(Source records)
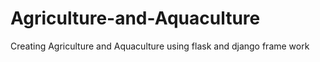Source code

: # Agriculture-and-Aquaculture
Creating Agriculture and Aquaculture using flask and django frame work
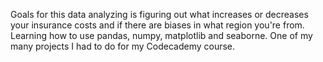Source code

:  Goals for this data analyzing is figuring out what increases or decreases your insurance costs and if there are biases in what region you're from.
 Learning how to use pandas, numpy, matplotlib and seaborne. One of my many projects I had to do for my Codecademy course.
 
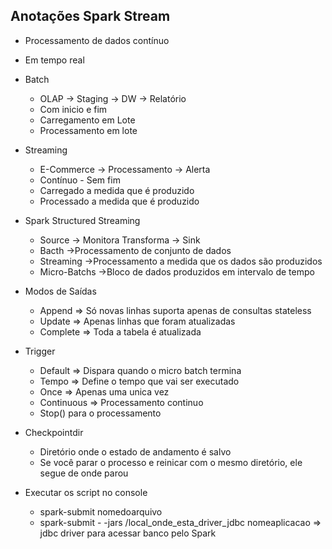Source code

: ## Anotações Spark Stream
- Processamento de dados contínuo
-   Em tempo real
-   Batch
    -   OLAP → Staging → DW → Relatório
    -   Com inicio e fim
    -   Carregamento em Lote
    -   Processamento em lote
-   Streaming
    -   E-Commerce → Processamento → Alerta
    -   Contínuo - Sem fim
    -   Carregado a medida que é produzido
    -   Processado a medida que é produzido
-   Spark Structured Streaming
    -   Source → Monitora Transforma → Sink
    -   Bacth →Processamento de conjunto de dados
    -   Streaming →Processamento a medida que os dados são produzidos
    -   Micro-Batchs →Bloco de dados produzidos em intervalo de tempo
-   Modos de Saídas
    -   Append ⇒ Só novas linhas suporta apenas de consultas stateless
    -   Update ⇒ Apenas linhas que foram atualizadas
    -   Complete ⇒ Toda a tabela é atualizada
-   Trigger
    -   Default ⇒ Dispara quando o micro batch termina
    -   Tempo ⇒ Define o tempo que vai ser executado
    -   Once ⇒ Apenas uma unica vez
    -   Continuous ⇒ Processamento continuo
    -   Stop() para o processamento
-   Checkpointdir
    -   Diretório onde o estado de andamento é salvo
    -   Se você parar o processo e reinicar com o mesmo diretório, ele segue de onde parou

- Executar os script no console
	- spark-submit nomedoarquivo
	- spark-submit - -jars /local_onde_esta_driver_jdbc nomeaplicacao => jdbc driver para acessar banco pelo Spark
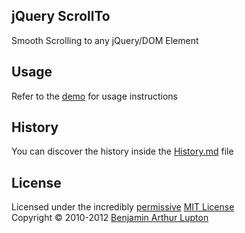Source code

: ## jQuery ScrollTo

Smooth Scrolling to any jQuery/DOM Element


## Usage

Refer to the [demo](http://balupton.github.com/jquery-scrollto/demo/) for usage instructions


## History

You can discover the history inside the [History.md](https://github.com/balupton/jquery-scrollto/blob/master/History.md#files) file


## License

Licensed under the incredibly [permissive](http://en.wikipedia.org/wiki/Permissive_free_software_licence) [MIT License](http://creativecommons.org/licenses/MIT/)
<br/>Copyright &copy; 2010-2012 [Benjamin Arthur Lupton](http://balupton.com)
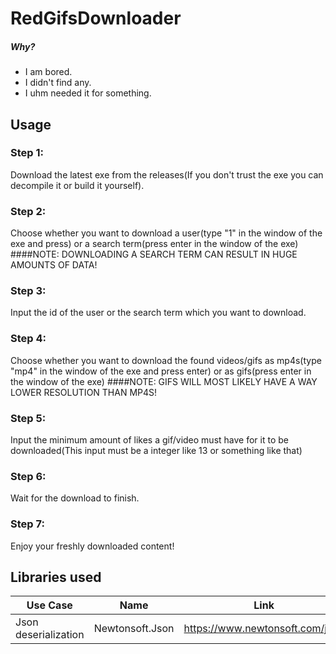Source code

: # RedGifsDownloader

##### Why?
- I am bored.
- I didn't find any.
- I uhm needed it for something.


## Usage

### Step 1:
Download the latest exe from the releases(If you don't trust the exe you can decompile it or build it yourself).

### Step 2:
Choose whether you want to download a user(type "1" in the window of the exe and press) or a search term(press enter in the window of the exe)
####NOTE: DOWNLOADING A SEARCH TERM CAN RESULT IN HUGE AMOUNTS OF DATA!

### Step 3:
Input the id of the user or the search term which you want to download.

### Step 4:
Choose whether you want to download the found videos/gifs as mp4s(type "mp4" in the window of the exe and press enter) or as gifs(press enter in the window of the exe)
####NOTE: GIFS WILL MOST LIKELY HAVE A WAY LOWER RESOLUTION THAN MP4S!

### Step 5:
Input the minimum amount of likes a gif/video must have for it to be downloaded(This input must be a integer like 13 or something like that)

### Step 6:
Wait for the download to finish.

### Step 7:
Enjoy your freshly downloaded content!



## Libraries used
| Use Case | Name | Link |
| ------ | ------ | ------ |
| Json deserialization | Newtonsoft.Json | https://www.newtonsoft.com/json |
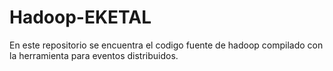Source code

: # Hadoop-EKETAL
En este repositorio se encuentra el codigo fuente de hadoop compilado con la herramienta para eventos distribuidos.
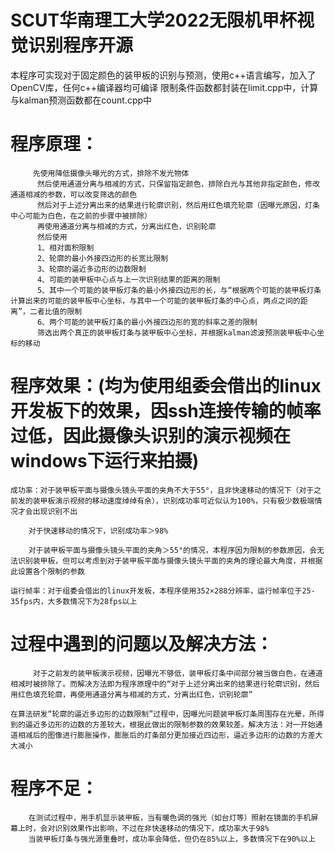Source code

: # SCUT华南理工大学2022无限机甲杯视觉识别程序开源

本程序可实现对于固定颜色的装甲板的识别与预测，使用c++语言编写，加入了OpenCV库，任何c++编译器均可编译
限制条件函数都封装在limit.cpp中，计算与kalman预测函数都在count.cpp中

# 程序原理：
         先使用降低摄像头曝光的方式，排除不发光物体
          然后使用通道分离与相减的方式，只保留指定颜色，排除白光与其他非指定颜色，修改通道相减的参数，可以改变筛选的颜色
          然后对于上述分离出来的结果进行轮廓识别，然后用红色填充轮廓（因曝光原因，灯条中心可能为白色，在之前的步骤中被排除）
          再使用通道分离与相减的方式，分离出红色，识别轮廓
          然后使用
          1、相对面积限制
          2、轮廓的最小外接四边形的长宽比限制
          3、轮廓的逼近多边形的边数限制
          4、可能的装甲板中心点与上一次识别结果的距离的限制
          5、其中一个可能的装甲板灯条的最小外接四边形的长，与“根据两个可能的装甲板灯条计算出来的可能的装甲板中心坐标，与其中一个可能的装甲板灯条的中心点，两点之间的距离”，二者比值的限制
          6、两个可能的装甲板灯条的最小外接四边形的宽的斜率之差的限制
          筛选出两个真正的装甲板灯条与装甲板中心坐标，并根据kalman滤波预测装甲板中心坐标的移动


# 程序效果：(均为使用组委会借出的linux开发板下的效果，因ssh连接传输的帧率过低，因此摄像头识别的演示视频在windows下运行来拍摄)
	成功率：对于装甲板平面与摄像头镜头平面的夹角不大于55°，且非快速移动的情况下（对于之前发的装甲板演示视频的移动速度绰绰有余），识别成功率可近似认为100%，只有极少数极端情况才会出现识别不出

		对于快速移动的情况下，识别成功率＞98%

		对于装甲板平面与摄像头镜头平面的夹角＞55°的情况，本程序因为限制的参数原因，会无法识别装甲板，但可以考虑到对于装甲板平面与摄像头镜头平面的夹角的理论最大角度，并根据此设置各个限制的参数

	运行帧率：对于组委会借出的linux开发板，本程序使用352×288分辨率，运行帧率位于25-35fps内，大多数情况下为28fps以上


# 过程中遇到的问题以及解决方法：
         对于之前发的装甲板演示视频，因曝光不够低，装甲板灯条中间部分被当做白色，在通道相减时被排除了。而解决方法即为程序原理中的“对于上述分离出来的结果进行轮廓识别，然后用红色填充轮廓，再使用通道分离与相减的方式，分离出红色，识别轮廓”
					
	在算法研发“轮廓的逼近多边形的边数限制”过程中，因曝光问题装甲板灯条周围存在光晕，所得到的逼近多边形的边数的方差较大，根据此做出的限制参数的效果较差。解决方法：对一开始通道相减后的图像进行膨胀操作，膨胀后的灯条部分更加接近四边形，逼近多边形的边数的方差大大减小


# 程序不足：
        在测试过程中，用手机显示装甲板，当有暖色调的强光（如台灯等）照射在镜面的手机屏幕上时，会对识别效果作出影响，不过在非快速移动的情况下，成功率大于98%
        当装甲板灯条与强光源重叠时，成功率会降低，但仍在85%以上，多数情况下在90%以上
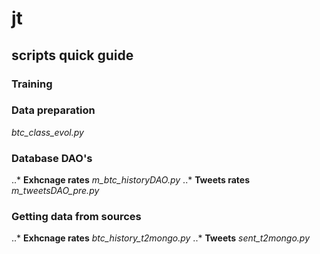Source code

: # jt
## scripts quick guide

### Training


### Data preparation
*btc_class_evol.py*

### Database DAO's
..* **Exhcnage rates**
*m_btc_historyDAO.py*
..* **Tweets rates**
*m_tweetsDAO_pre.py*

### Getting data from sources
..* **Exhcnage rates**
*btc_history_t2mongo.py*
..* **Tweets**
*sent_t2mongo.py*

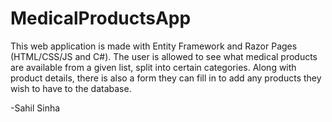 # MedicalProductsApp
This web application is made with Entity Framework and Razor Pages (HTML/CSS/JS and C#). The user is allowed to see what medical products are available from a given list, split into certain categories.  Along with product details, there is also a form they can fill in to add any products they wish to have to the database.

-Sahil Sinha
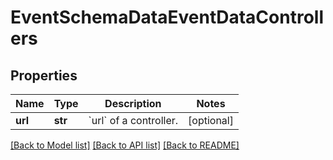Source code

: # EventSchemaDataEventDataControllers


## Properties
Name | Type | Description | Notes
------------ | ------------- | ------------- | -------------
**url** | **str** | &#x60;url&#x60; of a controller. | [optional] 

[[Back to Model list]](../README.md#documentation-for-models) [[Back to API list]](../README.md#documentation-for-api-endpoints) [[Back to README]](../README.md)


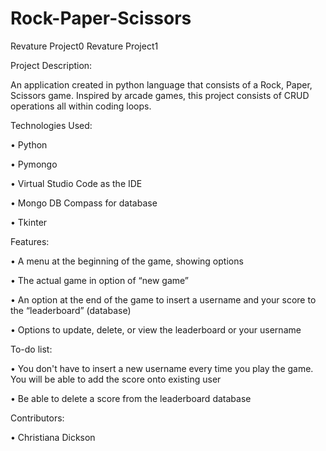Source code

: # Rock-Paper-Scissors
Revature Project0
Revature Project1

Project Description:

An application created in python language that consists of a Rock, Paper, Scissors game. Inspired by arcade games, this project consists of CRUD operations all within coding loops.
   

Technologies Used:

•	Python

•	Pymongo

•	Virtual Studio Code as the IDE

•	Mongo DB Compass for database

•	Tkinter

Features:

•	A menu at the beginning of the game, showing options

•	The actual game in option of “new game”

•	An option at the end of the game to insert a username and your score to the “leaderboard” (database)

• 	Options to update, delete, or view the leaderboard or your username


To-do list:

•	You don't have to insert a new username every time you play the game. You will be able to add the score onto existing user

•	Be able to delete a score from the leaderboard database


Contributors:

•	Christiana Dickson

== About this task ==
Where the word "Choose" appears in a line of the entries, copy that line.

== Expected output ==
Choose whether you want to download a user(type "1" in the window of the exe and press) or a search term(press enter in the window of the exe)
Choose whether you want to download the found videos/gifs as mp4s(type "mp4" in the window of the exe and press enter) or as gifs(press enter in the window of the exe)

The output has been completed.